Summary of what is described in the document relevant to device acceptance (though not in the requested AI/ML format):
The primary "acceptance criteria" and "study" for this device are framed around substantial equivalence to predicate devices already on the market.
- Intended Use: The device is intended to "provide controlled, powered delivery of sterile irrigation fluids to surgical sites and to evacuate blood, tissue debris and smoke from the operative field to aid in visualization during laparoscopic and open surgical procedures. The system may also be used for resection of filmy adhesions and for peritoneal lavage." This intended use is compared directly to predicate devices.
- Technological Characteristics Comparison: The document states that "Circon's Surgiflex® WAVE® Tsunami™ Suction-Irrigation System is substantially equivalent to Cabot's Surgiflex® Suction-Irrigation Probes, Davol's Hydro-Surgi Laparoscopic Irrigator and Stryker's Laparoscopic Suction Irrigator."
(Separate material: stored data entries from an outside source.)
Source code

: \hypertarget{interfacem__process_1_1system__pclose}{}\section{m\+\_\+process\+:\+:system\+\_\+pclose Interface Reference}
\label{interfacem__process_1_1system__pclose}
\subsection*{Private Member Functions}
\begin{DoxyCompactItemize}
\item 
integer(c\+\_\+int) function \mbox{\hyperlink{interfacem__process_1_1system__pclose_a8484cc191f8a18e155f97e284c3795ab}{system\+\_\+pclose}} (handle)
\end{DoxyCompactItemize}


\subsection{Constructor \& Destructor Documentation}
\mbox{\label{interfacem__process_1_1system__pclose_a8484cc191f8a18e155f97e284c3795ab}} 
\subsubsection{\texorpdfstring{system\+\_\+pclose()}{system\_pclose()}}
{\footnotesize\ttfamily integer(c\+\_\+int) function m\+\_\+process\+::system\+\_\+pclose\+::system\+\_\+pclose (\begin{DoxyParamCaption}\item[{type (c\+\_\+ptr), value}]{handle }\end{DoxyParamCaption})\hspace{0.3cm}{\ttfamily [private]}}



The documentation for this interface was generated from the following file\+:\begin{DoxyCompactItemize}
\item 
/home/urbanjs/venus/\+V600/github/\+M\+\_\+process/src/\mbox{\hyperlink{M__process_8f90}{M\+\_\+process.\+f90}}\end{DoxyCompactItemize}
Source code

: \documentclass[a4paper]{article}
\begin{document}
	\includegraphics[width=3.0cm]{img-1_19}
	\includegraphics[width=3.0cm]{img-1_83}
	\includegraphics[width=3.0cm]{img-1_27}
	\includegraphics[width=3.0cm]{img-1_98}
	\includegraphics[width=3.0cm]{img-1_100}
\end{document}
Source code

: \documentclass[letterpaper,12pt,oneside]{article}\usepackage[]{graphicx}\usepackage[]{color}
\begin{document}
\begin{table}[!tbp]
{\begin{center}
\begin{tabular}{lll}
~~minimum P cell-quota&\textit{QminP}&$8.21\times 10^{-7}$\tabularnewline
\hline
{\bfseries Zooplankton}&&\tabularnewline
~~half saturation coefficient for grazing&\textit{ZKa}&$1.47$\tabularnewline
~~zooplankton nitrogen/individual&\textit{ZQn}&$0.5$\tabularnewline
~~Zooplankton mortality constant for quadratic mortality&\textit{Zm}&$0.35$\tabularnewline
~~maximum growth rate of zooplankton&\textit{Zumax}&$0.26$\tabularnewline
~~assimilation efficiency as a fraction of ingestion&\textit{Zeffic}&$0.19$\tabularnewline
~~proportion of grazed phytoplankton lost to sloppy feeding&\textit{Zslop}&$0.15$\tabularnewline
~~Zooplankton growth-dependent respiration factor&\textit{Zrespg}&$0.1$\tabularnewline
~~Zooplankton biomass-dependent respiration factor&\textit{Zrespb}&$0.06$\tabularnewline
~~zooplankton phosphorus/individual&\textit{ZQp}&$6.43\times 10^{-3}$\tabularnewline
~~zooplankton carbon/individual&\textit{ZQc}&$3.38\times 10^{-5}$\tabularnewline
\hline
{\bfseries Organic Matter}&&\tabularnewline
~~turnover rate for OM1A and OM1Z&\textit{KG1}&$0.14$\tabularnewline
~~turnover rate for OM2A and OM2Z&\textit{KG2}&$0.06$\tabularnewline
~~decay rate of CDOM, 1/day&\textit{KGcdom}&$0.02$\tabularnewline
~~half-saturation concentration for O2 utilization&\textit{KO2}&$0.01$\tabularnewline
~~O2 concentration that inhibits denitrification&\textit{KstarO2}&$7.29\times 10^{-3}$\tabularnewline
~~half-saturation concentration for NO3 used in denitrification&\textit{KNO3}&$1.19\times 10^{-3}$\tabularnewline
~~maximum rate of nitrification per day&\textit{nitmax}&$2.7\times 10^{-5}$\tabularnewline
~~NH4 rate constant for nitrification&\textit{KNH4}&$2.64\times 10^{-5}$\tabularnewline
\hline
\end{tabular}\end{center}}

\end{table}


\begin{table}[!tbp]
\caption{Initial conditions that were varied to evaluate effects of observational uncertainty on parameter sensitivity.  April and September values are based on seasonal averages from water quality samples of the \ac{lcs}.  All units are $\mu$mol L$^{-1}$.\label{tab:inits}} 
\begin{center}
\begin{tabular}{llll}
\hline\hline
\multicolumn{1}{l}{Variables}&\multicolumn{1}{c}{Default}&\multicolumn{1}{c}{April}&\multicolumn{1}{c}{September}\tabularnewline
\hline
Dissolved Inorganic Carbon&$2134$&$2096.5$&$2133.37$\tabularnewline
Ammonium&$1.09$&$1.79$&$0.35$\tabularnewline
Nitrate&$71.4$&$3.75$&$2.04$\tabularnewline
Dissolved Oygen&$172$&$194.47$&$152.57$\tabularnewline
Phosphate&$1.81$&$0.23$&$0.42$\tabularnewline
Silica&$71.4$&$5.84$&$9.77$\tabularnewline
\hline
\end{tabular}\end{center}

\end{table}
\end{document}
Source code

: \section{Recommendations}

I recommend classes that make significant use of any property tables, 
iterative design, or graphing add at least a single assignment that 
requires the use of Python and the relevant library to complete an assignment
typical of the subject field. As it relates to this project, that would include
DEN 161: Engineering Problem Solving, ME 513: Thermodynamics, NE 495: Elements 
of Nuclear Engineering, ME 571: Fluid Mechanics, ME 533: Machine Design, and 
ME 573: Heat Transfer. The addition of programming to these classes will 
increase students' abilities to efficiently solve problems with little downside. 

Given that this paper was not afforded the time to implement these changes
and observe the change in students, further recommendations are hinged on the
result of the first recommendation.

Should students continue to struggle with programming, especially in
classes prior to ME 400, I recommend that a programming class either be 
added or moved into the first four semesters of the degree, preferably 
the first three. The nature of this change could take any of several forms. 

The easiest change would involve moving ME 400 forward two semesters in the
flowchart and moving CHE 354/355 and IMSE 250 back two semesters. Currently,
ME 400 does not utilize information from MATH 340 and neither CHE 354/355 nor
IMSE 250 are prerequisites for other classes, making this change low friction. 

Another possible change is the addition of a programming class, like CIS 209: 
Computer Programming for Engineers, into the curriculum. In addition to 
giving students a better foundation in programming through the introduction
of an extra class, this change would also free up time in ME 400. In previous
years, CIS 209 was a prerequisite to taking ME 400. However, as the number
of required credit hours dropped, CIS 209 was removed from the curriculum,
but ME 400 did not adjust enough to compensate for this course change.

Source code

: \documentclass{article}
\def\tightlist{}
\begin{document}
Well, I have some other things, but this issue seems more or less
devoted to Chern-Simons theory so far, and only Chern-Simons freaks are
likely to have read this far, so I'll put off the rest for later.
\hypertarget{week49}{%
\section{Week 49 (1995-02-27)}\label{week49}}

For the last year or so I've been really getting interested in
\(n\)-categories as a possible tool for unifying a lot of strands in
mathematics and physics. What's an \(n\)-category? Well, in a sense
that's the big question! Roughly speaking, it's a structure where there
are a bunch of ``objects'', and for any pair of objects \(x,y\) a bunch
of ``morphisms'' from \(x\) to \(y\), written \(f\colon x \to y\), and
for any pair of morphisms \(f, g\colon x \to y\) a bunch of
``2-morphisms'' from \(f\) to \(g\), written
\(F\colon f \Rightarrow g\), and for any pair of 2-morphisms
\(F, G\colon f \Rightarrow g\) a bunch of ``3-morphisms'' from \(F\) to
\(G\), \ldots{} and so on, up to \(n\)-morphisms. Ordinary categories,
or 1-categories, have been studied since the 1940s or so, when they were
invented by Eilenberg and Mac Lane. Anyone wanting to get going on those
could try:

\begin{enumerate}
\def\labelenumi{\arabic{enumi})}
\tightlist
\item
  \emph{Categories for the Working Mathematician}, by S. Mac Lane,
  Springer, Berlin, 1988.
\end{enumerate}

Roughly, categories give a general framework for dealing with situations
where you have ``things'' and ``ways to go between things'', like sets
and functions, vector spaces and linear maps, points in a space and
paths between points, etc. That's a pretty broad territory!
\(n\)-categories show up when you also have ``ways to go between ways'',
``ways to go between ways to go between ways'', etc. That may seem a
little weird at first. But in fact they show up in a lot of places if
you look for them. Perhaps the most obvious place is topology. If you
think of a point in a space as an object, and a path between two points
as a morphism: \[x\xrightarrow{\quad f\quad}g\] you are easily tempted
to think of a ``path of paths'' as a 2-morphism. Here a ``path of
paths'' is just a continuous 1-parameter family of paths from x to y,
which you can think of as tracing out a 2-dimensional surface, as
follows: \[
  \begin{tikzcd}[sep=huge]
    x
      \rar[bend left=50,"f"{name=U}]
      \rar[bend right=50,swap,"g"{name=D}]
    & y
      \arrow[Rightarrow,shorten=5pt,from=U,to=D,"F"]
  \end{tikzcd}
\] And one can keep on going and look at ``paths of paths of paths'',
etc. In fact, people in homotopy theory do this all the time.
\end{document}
- Basis for Substantial Equivalence: "All of these devices employ substantially equivalent design considerations and operating principles, and their materials of construction are safe for the intended uses. All of these devices are supplied sterile for single-use only, and none actively delivers any form of electrical energy to the patient."
- Conclusion: "Any differences between the various devices do not raise new questions regarding safety or effectiveness."
In essence, the "study" is a comparison with predicate devices, showing that the new device shares fundamental technological characteristics and intended use with already cleared devices, and any differences do not negatively impact safety or effectiveness. This comparison is the method for demonstrating that the device meets the (implied) regulatory acceptance criteria for market clearance via the 510(k) pathway.